◆ **Your goal**
Return the records exactly, from the first line through the "### 작은 CL은 무엇일까요?" line.

◆ **Data to process**
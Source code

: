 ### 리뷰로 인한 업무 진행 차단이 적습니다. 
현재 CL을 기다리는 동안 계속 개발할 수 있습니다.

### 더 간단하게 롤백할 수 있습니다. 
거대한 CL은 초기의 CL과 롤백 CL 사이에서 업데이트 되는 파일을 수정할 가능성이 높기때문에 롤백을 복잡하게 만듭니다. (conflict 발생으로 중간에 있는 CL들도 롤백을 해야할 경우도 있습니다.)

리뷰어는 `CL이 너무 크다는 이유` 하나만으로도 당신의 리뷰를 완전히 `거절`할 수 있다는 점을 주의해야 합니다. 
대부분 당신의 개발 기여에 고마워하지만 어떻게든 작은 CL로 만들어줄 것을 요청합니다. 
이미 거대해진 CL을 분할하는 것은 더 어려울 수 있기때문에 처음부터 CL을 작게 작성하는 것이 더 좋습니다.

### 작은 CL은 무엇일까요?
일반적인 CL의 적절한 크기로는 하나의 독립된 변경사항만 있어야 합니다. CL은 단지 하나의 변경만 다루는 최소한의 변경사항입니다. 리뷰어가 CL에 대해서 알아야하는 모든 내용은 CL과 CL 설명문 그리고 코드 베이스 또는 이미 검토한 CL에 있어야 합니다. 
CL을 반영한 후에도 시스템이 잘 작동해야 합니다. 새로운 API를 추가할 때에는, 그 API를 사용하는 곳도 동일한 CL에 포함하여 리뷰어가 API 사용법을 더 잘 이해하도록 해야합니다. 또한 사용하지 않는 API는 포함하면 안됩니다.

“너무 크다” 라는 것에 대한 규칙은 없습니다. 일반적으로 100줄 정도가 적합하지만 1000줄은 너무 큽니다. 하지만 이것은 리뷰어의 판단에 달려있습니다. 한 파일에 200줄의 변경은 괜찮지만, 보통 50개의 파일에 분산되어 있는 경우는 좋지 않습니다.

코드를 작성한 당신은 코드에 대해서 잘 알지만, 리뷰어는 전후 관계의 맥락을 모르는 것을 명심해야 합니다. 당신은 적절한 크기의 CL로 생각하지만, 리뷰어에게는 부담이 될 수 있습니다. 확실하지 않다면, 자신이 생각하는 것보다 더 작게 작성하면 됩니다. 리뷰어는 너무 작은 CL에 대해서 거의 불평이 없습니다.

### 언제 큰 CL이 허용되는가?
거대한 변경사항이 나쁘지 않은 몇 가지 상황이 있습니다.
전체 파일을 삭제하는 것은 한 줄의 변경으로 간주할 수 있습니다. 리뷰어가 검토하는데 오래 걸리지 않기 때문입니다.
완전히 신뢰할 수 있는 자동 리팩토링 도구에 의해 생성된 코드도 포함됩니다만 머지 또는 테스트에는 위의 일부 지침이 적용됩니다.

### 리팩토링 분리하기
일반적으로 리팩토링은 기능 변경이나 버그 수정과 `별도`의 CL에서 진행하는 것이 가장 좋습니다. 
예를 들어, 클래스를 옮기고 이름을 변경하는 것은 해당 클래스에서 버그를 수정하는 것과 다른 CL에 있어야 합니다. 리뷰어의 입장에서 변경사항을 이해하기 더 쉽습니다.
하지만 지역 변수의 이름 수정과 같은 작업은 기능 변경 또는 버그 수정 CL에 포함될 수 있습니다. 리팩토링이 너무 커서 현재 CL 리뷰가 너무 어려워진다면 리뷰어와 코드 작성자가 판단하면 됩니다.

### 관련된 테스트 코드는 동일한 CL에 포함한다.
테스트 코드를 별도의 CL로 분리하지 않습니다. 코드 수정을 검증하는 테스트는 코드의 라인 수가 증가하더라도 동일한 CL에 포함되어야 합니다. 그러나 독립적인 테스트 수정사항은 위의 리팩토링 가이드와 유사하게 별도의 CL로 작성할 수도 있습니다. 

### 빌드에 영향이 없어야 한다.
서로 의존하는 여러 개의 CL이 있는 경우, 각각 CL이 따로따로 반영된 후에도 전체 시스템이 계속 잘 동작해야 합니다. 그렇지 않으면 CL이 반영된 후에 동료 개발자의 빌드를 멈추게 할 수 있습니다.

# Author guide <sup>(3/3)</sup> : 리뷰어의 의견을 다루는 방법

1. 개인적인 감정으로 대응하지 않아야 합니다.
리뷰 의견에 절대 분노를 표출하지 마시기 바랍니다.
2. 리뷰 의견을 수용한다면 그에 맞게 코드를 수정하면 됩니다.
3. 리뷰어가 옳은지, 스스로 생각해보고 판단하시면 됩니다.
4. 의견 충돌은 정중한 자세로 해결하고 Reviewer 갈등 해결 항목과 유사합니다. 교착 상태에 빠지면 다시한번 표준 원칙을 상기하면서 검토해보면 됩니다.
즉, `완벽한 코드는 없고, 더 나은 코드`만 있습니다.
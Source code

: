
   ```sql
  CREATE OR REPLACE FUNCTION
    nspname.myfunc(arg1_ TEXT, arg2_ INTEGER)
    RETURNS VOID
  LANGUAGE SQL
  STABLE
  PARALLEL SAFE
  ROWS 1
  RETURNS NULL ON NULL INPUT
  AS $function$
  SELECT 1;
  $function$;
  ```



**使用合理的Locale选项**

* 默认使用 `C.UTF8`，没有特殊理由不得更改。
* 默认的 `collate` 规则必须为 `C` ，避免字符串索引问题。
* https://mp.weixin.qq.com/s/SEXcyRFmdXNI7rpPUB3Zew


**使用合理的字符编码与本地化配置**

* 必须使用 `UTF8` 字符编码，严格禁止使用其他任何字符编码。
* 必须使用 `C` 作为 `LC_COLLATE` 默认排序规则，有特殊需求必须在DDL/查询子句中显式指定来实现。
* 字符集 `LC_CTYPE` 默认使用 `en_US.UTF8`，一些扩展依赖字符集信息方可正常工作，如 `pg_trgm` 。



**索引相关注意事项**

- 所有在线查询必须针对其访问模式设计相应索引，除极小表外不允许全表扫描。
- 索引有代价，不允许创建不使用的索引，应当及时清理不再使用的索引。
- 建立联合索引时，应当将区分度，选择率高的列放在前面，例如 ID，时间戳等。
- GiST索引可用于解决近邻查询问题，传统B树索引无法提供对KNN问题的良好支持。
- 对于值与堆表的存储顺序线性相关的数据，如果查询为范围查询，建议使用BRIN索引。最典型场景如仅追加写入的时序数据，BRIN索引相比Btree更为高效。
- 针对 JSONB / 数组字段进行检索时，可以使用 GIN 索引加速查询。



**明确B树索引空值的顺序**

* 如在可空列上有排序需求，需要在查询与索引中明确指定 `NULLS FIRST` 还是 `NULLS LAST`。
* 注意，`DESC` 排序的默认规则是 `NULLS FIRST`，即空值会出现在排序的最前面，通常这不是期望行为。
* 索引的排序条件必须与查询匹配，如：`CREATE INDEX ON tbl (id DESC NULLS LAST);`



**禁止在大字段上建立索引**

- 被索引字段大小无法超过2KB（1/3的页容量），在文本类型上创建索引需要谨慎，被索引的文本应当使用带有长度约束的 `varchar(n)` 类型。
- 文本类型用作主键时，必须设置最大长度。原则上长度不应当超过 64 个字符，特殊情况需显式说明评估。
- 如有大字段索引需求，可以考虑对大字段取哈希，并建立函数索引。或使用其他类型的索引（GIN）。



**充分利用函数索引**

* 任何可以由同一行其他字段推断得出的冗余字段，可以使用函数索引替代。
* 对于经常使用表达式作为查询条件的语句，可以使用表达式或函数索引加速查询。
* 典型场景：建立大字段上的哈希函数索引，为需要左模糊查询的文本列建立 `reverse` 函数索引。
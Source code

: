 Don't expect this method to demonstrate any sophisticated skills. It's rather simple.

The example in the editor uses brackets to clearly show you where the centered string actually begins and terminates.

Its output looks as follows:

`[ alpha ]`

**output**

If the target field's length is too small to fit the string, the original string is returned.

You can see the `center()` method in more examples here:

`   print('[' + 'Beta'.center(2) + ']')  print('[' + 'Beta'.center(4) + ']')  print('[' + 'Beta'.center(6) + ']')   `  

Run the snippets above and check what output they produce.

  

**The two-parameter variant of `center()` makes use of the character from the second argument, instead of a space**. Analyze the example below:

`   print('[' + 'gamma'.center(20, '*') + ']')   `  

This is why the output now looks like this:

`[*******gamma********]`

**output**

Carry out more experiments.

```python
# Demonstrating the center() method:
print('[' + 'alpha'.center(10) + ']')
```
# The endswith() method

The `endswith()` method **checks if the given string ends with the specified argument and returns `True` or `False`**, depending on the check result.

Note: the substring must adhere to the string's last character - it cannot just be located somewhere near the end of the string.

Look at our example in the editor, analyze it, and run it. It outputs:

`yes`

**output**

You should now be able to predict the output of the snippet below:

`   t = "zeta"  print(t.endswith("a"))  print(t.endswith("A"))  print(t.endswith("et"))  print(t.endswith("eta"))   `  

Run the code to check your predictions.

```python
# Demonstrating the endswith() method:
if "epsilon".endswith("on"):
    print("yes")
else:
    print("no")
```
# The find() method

◆ **Task answer**
Source code

: ### 리뷰로 인한 업무 진행 차단이 적습니다. 
현재 CL을 기다리는 동안 계속 개발할 수 있습니다.

### 더 간단하게 롤백할 수 있습니다. 
거대한 CL은 초기의 CL과 롤백 CL 사이에서 업데이트 되는 파일을 수정할 가능성이 높기때문에 롤백을 복잡하게 만듭니다. (conflict 발생으로 중간에 있는 CL들도 롤백을 해야할 경우도 있습니다.)

리뷰어는 `CL이 너무 크다는 이유` 하나만으로도 당신의 리뷰를 완전히 `거절`할 수 있다는 점을 주의해야 합니다. 
대부분 당신의 개발 기여에 고마워하지만 어떻게든 작은 CL로 만들어줄 것을 요청합니다. 
이미 거대해진 CL을 분할하는 것은 더 어려울 수 있기때문에 처음부터 CL을 작게 작성하는 것이 더 좋습니다.

### 작은 CL은 무엇일까요?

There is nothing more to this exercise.